OTTAWA - Canada's housing market may be cooling, but there's no loss of appetite for high-end real estate, according to Sotheby's.

The realtor says in a new report that sales of homes worth more than $1 million boomed in the first half of 2014, with all four key metropolitan areas covered — Vancouver, Calgary, Toronto and Montreal — recording double-digit gains.

Vancouver and Toronto continue to lead the way with sales of homes worth $1 million or more increasing 34 per cent compared with the first six months of 2013.

That was followed by Calgary with a 17 per cent increase and Montreal with an 11 per cent gain, even though Quebec's largest city posted an overall decline in sales in 2013.

Sotheby's says that given Canada's strong economic fundamentals, improved consumer confidence and super-low lending rates, all markets are expected to gain momentum in the second half of the year.

Sotheby's adds it also expects international demand in top-tier real estate to remain robust despite the removal of Canada's immigrant investor class program.

The realtor says sales of high-end homes were strong in all segments, from single family to attached homes and condominiums in the first six moths of 2014.

Despite worries about a condo bubble in Toronto and Vancouver, it says there has been no sign of let-up so far this year, with sales increases of 53 and 37 per cent respectively.

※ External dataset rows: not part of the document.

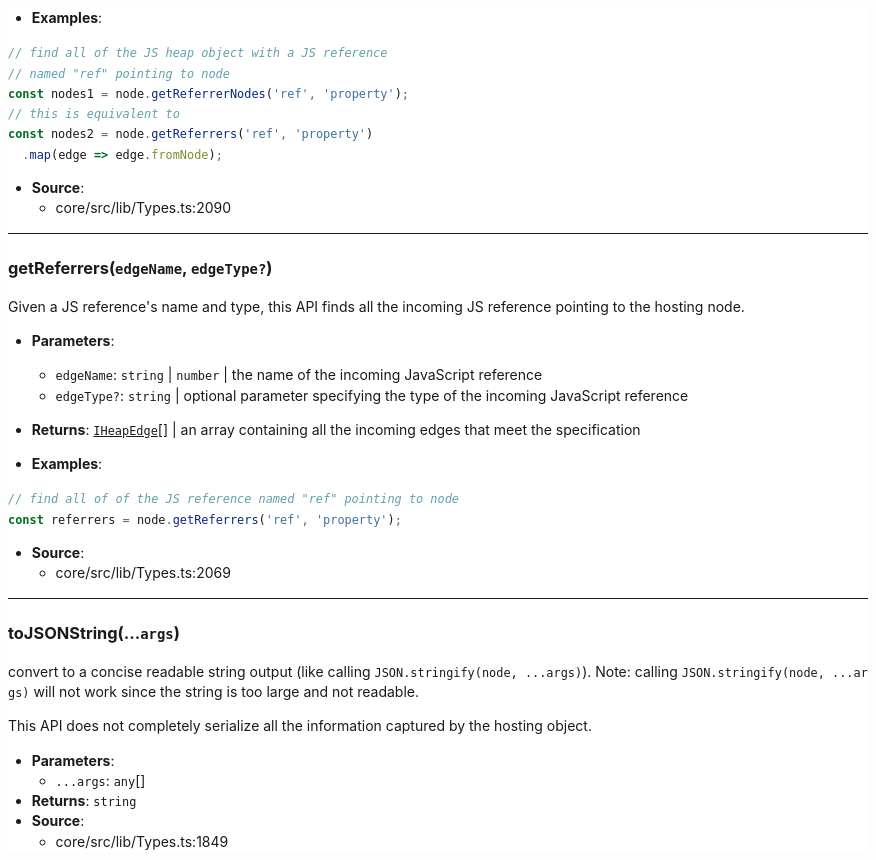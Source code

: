 * **Examples**:
```typescript
// find all of the JS heap object with a JS reference
// named "ref" pointing to node
const nodes1 = node.getReferrerNodes('ref', 'property');
// this is equivalent to
const nodes2 = node.getReferrers('ref', 'property')
  .map(edge => edge.fromNode);
```

 * **Source**:
    * core/src/lib/Types.ts:2090

___

### <a id="getreferrers"></a>**getReferrers**(`edgeName`, `edgeType?`)

Given a JS reference's name and type, this API finds all the incoming JS
reference pointing to the hosting node.

 * **Parameters**:
    * `edgeName`: `string` \| `number` | the name of the incoming JavaScript reference
    * `edgeType?`: `string` | optional parameter specifying the type of the incoming JavaScript reference
 * **Returns**: [`IHeapEdge`](core_src.IHeapEdge.md)[] | an array containing all the incoming edges that
meet the specification

* **Examples**:
```typescript
// find all of of the JS reference named "ref" pointing to node
const referrers = node.getReferrers('ref', 'property');
```

 * **Source**:
    * core/src/lib/Types.ts:2069

___

### <a id="tojsonstring"></a>**toJSONString**(...`args`)

convert to a concise readable string output
(like calling `JSON.stringify(node, ...args)`).
Note: calling `JSON.stringify(node, ...args)` will not work
since the string is too large and not readable.

This API does not completely serialize all the information
captured by the hosting object.

 * **Parameters**:
    * `...args`: `any`[]
 * **Returns**: `string`
 * **Source**:
    * core/src/lib/Types.ts:1849
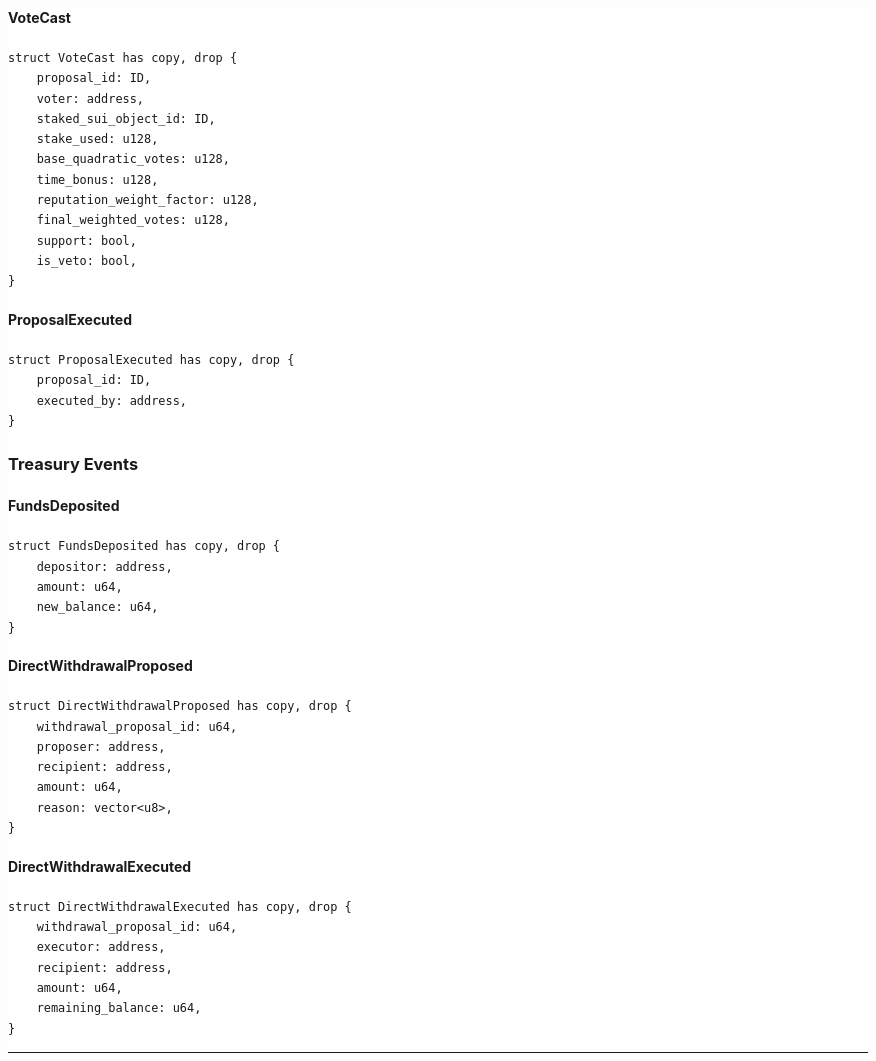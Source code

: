 #### VoteCast

```move
struct VoteCast has copy, drop {
    proposal_id: ID,
    voter: address,
    staked_sui_object_id: ID,
    stake_used: u128,
    base_quadratic_votes: u128,
    time_bonus: u128,
    reputation_weight_factor: u128,
    final_weighted_votes: u128,
    support: bool,
    is_veto: bool,
}
```

#### ProposalExecuted

```move
struct ProposalExecuted has copy, drop {
    proposal_id: ID,
    executed_by: address,
}
```

### Treasury Events

#### FundsDeposited

```move
struct FundsDeposited has copy, drop {
    depositor: address,
    amount: u64,
    new_balance: u64,
}
```

#### DirectWithdrawalProposed

```move
struct DirectWithdrawalProposed has copy, drop {
    withdrawal_proposal_id: u64,
    proposer: address,
    recipient: address,
    amount: u64,
    reason: vector<u8>,
}
```

#### DirectWithdrawalExecuted

```move
struct DirectWithdrawalExecuted has copy, drop {
    withdrawal_proposal_id: u64,
    executor: address,
    recipient: address,
    amount: u64,
    remaining_balance: u64,
}
```

---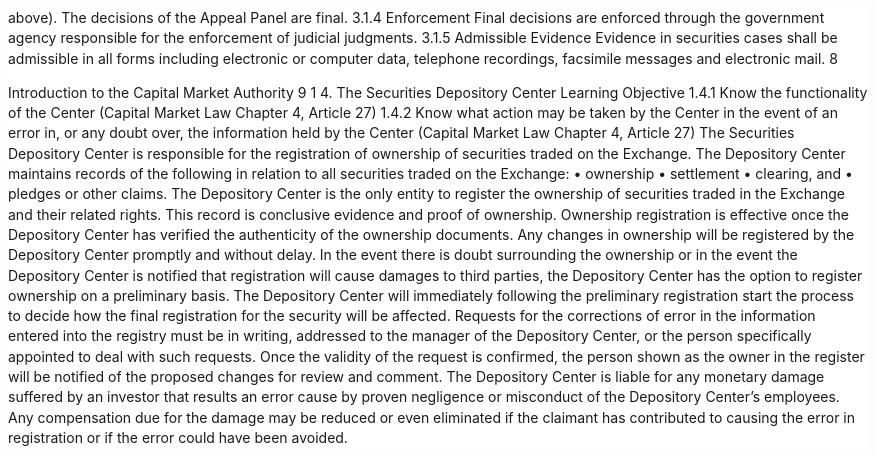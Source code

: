above).
The decisions of the Appeal Panel are final.
3.1.4 Enforcement
Final decisions are enforced through the government agency responsible for the enforcement of
judicial judgments.
3.1.5 Admissible Evidence
Evidence in securities cases shall be admissible in all forms including electronic or computer data,
telephone recordings, facsimile messages and electronic mail.
8

Introduction to the Capital Market Authority
9
1
4. The Securities Depository Center
Learning Objective
1.4.1 Know the functionality of the Center (Capital Market Law Chapter 4, Article 27)
1.4.2 Know what action may be taken by the Center in the event of an error in, or any doubt over,
the information held by the Center (Capital Market Law Chapter 4, Article 27)
The Securities Depository Center is responsible for the registration of ownership of securities traded on
the Exchange.
The Depository Center maintains records of the following in relation to all securities traded on the
Exchange:
• ownership
• settlement
• clearing, and
• pledges or other claims.
The Depository Center is the only entity to register the ownership of securities traded in the Exchange
and their related rights. This record is conclusive evidence and proof of ownership. Ownership
registration is effective once the Depository Center has verified the authenticity of the ownership
documents. Any changes in ownership will be registered by the Depository Center promptly and
without delay. In the event there is doubt surrounding the ownership or in the event the Depository
Center is notified that registration will cause damages to third parties, the Depository Center has the
option to register ownership on a preliminary basis. The Depository Center will immediately following
the preliminary registration start the process to decide how the final registration for the security will be
affected.
Requests for the corrections of error in the information entered into the registry must be in writing,
addressed to the manager of the Depository Center, or the person specifically appointed to deal with
such requests. Once the validity of the request is confirmed, the person shown as the owner in the
register will be notified of the proposed changes for review and comment.
The Depository Center is liable for any monetary damage suffered by an investor that results an error
cause by proven negligence or misconduct of the Depository Center’s employees. Any compensation
due for the damage may be reduced or even eliminated if the claimant has contributed to causing the
error in registration or if the error could have been avoided.
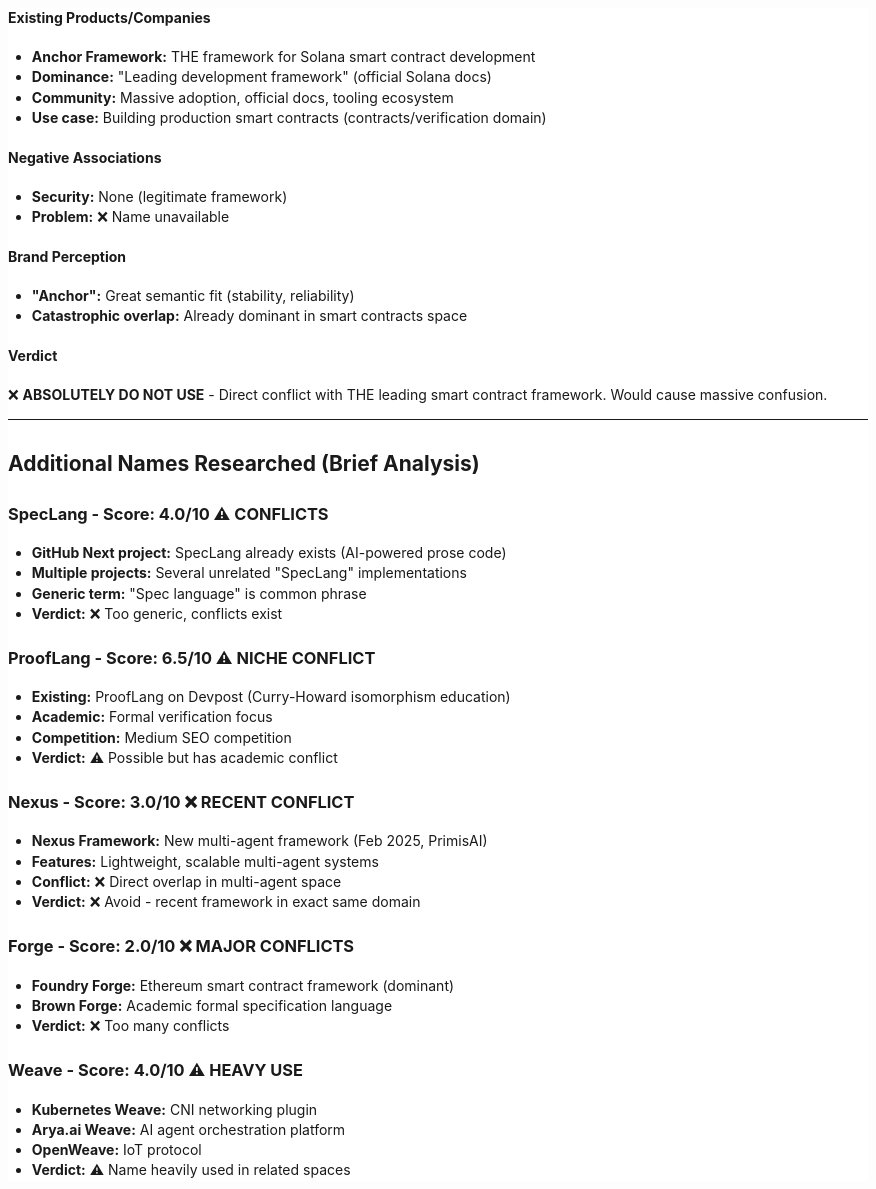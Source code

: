 #### Existing Products/Companies
- **Anchor Framework:** THE framework for Solana smart contract development
- **Dominance:** "Leading development framework" (official Solana docs)
- **Community:** Massive adoption, official docs, tooling ecosystem
- **Use case:** Building production smart contracts (contracts/verification domain)

#### Negative Associations
- **Security:** None (legitimate framework)
- **Problem:** ❌ Name unavailable

#### Brand Perception
- **"Anchor":** Great semantic fit (stability, reliability)
- **Catastrophic overlap:** Already dominant in smart contracts space

#### Verdict
❌ **ABSOLUTELY DO NOT USE** - Direct conflict with THE leading smart contract framework. Would cause massive confusion.

---

## Additional Names Researched (Brief Analysis)

### SpecLang - Score: 4.0/10 ⚠️ **CONFLICTS**
- **GitHub Next project:** SpecLang already exists (AI-powered prose code)
- **Multiple projects:** Several unrelated "SpecLang" implementations
- **Generic term:** "Spec language" is common phrase
- **Verdict:** ❌ Too generic, conflicts exist

### ProofLang - Score: 6.5/10 ⚠️ **NICHE CONFLICT**
- **Existing:** ProofLang on Devpost (Curry-Howard isomorphism education)
- **Academic:** Formal verification focus
- **Competition:** Medium SEO competition
- **Verdict:** ⚠️ Possible but has academic conflict

### Nexus - Score: 3.0/10 ❌ **RECENT CONFLICT**
- **Nexus Framework:** New multi-agent framework (Feb 2025, PrimisAI)
- **Features:** Lightweight, scalable multi-agent systems
- **Conflict:** ❌ Direct overlap in multi-agent space
- **Verdict:** ❌ Avoid - recent framework in exact same domain

### Forge - Score: 2.0/10 ❌ **MAJOR CONFLICTS**
- **Foundry Forge:** Ethereum smart contract framework (dominant)
- **Brown Forge:** Academic formal specification language
- **Verdict:** ❌ Too many conflicts

### Weave - Score: 4.0/10 ⚠️ **HEAVY USE**
- **Kubernetes Weave:** CNI networking plugin
- **Arya.ai Weave:** AI agent orchestration platform
- **OpenWeave:** IoT protocol
- **Verdict:** ⚠️ Name heavily used in related spaces
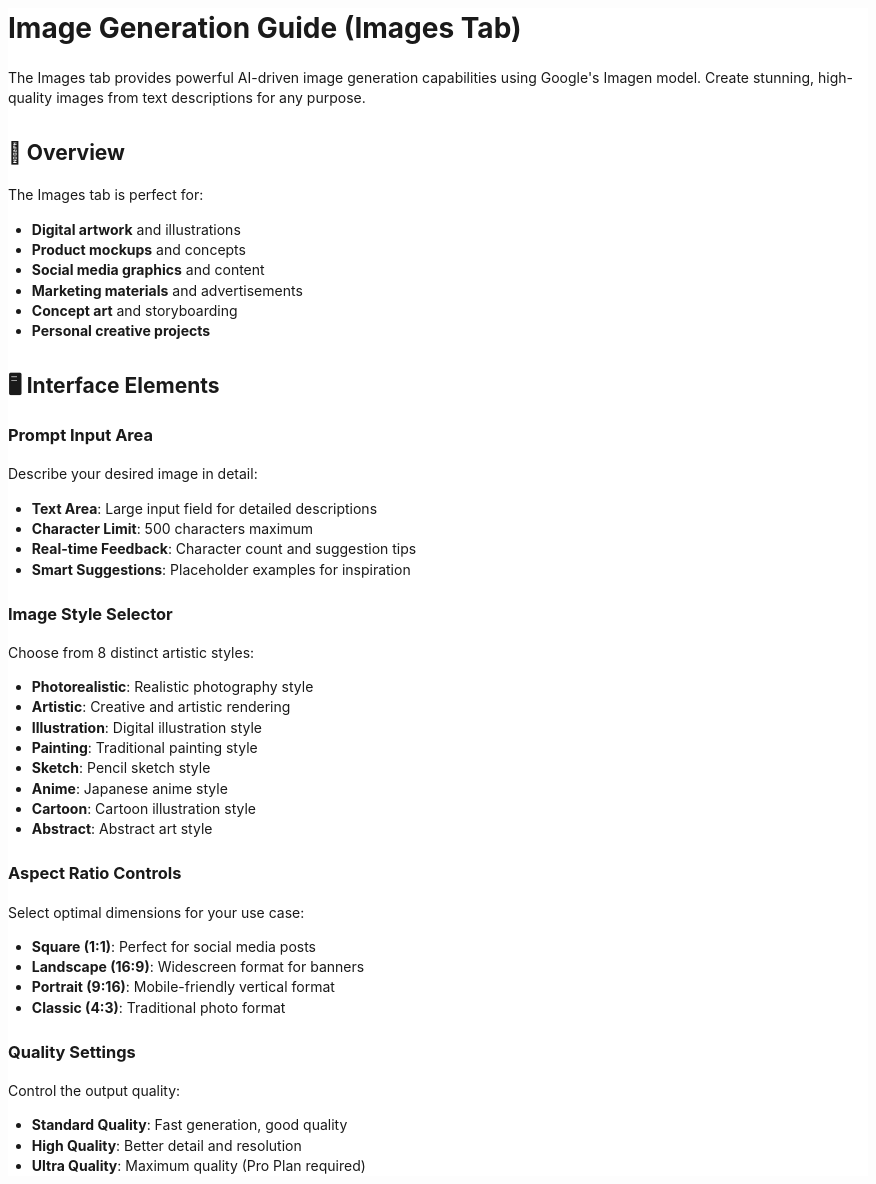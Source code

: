 # Image Generation Guide (Images Tab)

The Images tab provides powerful AI-driven image generation capabilities using Google's Imagen model. Create stunning, high-quality images from text descriptions for any purpose.

## 🎯 Overview

The Images tab is perfect for:
- **Digital artwork** and illustrations
- **Product mockups** and concepts
- **Social media graphics** and content
- **Marketing materials** and advertisements
- **Concept art** and storyboarding
- **Personal creative projects**

## 🖥️ Interface Elements

### Prompt Input Area
Describe your desired image in detail:
- **Text Area**: Large input field for detailed descriptions
- **Character Limit**: 500 characters maximum
- **Real-time Feedback**: Character count and suggestion tips
- **Smart Suggestions**: Placeholder examples for inspiration

### Image Style Selector
Choose from 8 distinct artistic styles:
- **Photorealistic**: Realistic photography style
- **Artistic**: Creative and artistic rendering
- **Illustration**: Digital illustration style
- **Painting**: Traditional painting style
- **Sketch**: Pencil sketch style
- **Anime**: Japanese anime style
- **Cartoon**: Cartoon illustration style
- **Abstract**: Abstract art style

### Aspect Ratio Controls
Select optimal dimensions for your use case:
- **Square (1:1)**: Perfect for social media posts
- **Landscape (16:9)**: Widescreen format for banners
- **Portrait (9:16)**: Mobile-friendly vertical format
- **Classic (4:3)**: Traditional photo format

### Quality Settings
Control the output quality:
- **Standard Quality**: Fast generation, good quality
- **High Quality**: Better detail and resolution
- **Ultra Quality**: Maximum quality (Pro Plan required)
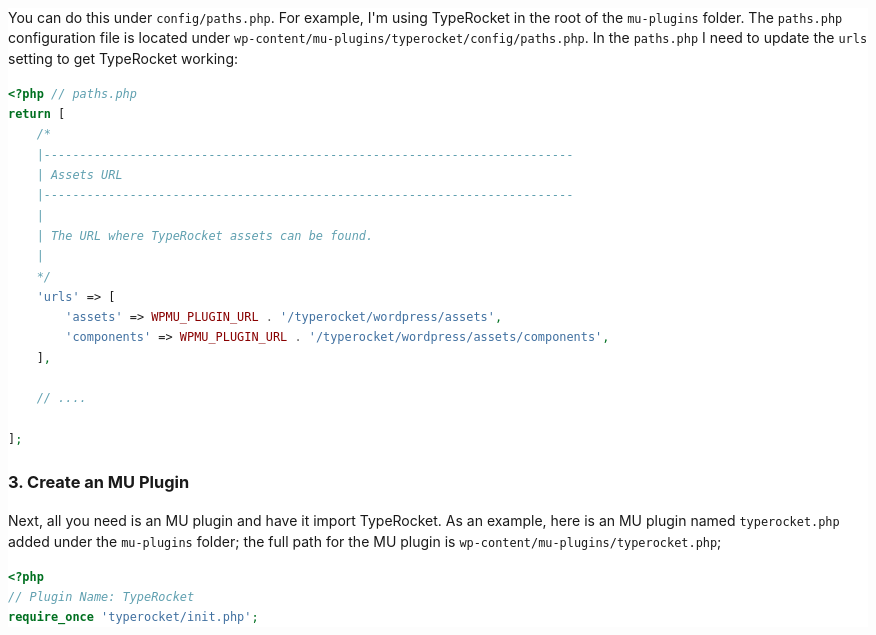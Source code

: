 You can do this under `config/paths.php`. For example, I'm using TypeRocket in the root of the `mu-plugins` folder. The `paths.php` configuration file is located under `wp-content/mu-plugins/typerocket/config/paths.php`. In the `paths.php` I need to update the `urls` setting to get TypeRocket working:

```php
<?php // paths.php
return [
    /*
    |--------------------------------------------------------------------------
    | Assets URL
    |--------------------------------------------------------------------------
    |
    | The URL where TypeRocket assets can be found.
    |
    */
    'urls' => [
        'assets' => WPMU_PLUGIN_URL . '/typerocket/wordpress/assets',
        'components' => WPMU_PLUGIN_URL . '/typerocket/wordpress/assets/components',
    ],

    // ....

];
```

### 3. Create an MU Plugin

Next, all you need is an MU plugin and have it import TypeRocket. As an example, here is an MU plugin named `typerocket.php` added under the `mu-plugins` folder; the full path for the MU plugin is `wp-content/mu-plugins/typerocket.php`;

```php
<?php
// Plugin Name: TypeRocket
require_once 'typerocket/init.php';
```
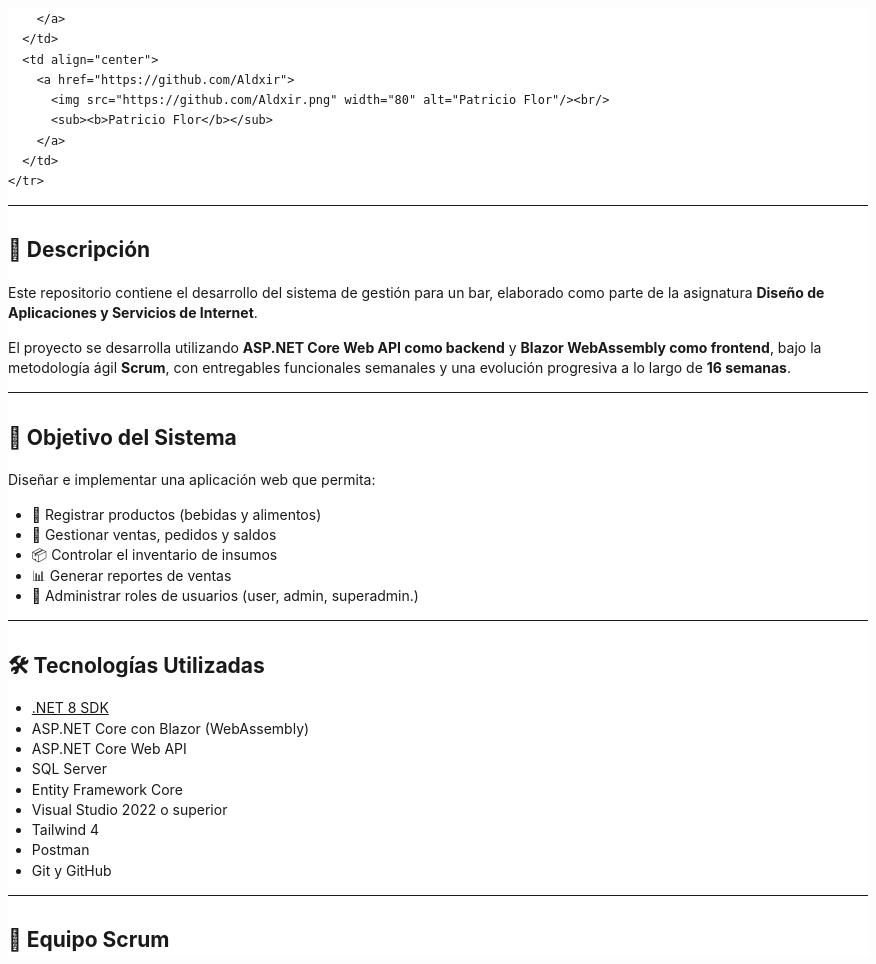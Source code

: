         </a>
      </td>
      <td align="center">
        <a href="https://github.com/Aldxir">
          <img src="https://github.com/Aldxir.png" width="80" alt="Patricio Flor"/><br/>
          <sub><b>Patricio Flor</b></sub>
        </a>
      </td>
    </tr>
  </table>
</div>



---
## 📘 Descripción

Este repositorio contiene el desarrollo del sistema de gestión para un bar, elaborado como parte de la asignatura **Diseño de Aplicaciones y Servicios de Internet**.

El proyecto se desarrolla utilizando **ASP.NET Core Web API como backend** y **Blazor WebAssembly como frontend**, bajo la metodología ágil **Scrum**, con entregables funcionales semanales y una evolución progresiva a lo largo de **16 semanas**.

---

## 🎯 Objetivo del Sistema

Diseñar e implementar una aplicación web que permita:

- 🍹 Registrar productos (bebidas y alimentos)  
- 🧾 Gestionar ventas, pedidos y saldos 
- 📦 Controlar el inventario de insumos  
- 📊 Generar reportes de ventas  
- 👤 Administrar roles de usuarios (user, admin, superadmin.)

---

## 🛠️ Tecnologías Utilizadas

- [.NET 8 SDK](https://dotnet.microsoft.com/en-us/download/dotnet/8.0)
- ASP.NET Core con Blazor (WebAssembly)
- ASP.NET Core Web API
- SQL Server
- Entity Framework Core
- Visual Studio 2022 o superior
- Tailwind 4
- Postman
- Git y GitHub

---

## 👥 Equipo Scrum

Demand was so strong in Toronto that 36 per cent of condos listed at between $1 million and $2 million sold above the asking price; 41 per cent of those listed between $2 million and $4 million sold above asking and all of those listed above $4 million got more than asking.

In all, there were about 6,400 homes that sold above $1 million in the four cities in the first half of 2014, including about 275 that sold for more than $4 million.

The most expensive home cited in the Sotheby's report was located in Vancouver and was listed at $15 million.

Overall home sales in Canada got off to a slow start to 2014, in part due to a harsh winter, but have picked up with the warmer weather and rose a strong 5.9 per cent in May on a month-over-month basis, according to the Canadian Real Estate Association.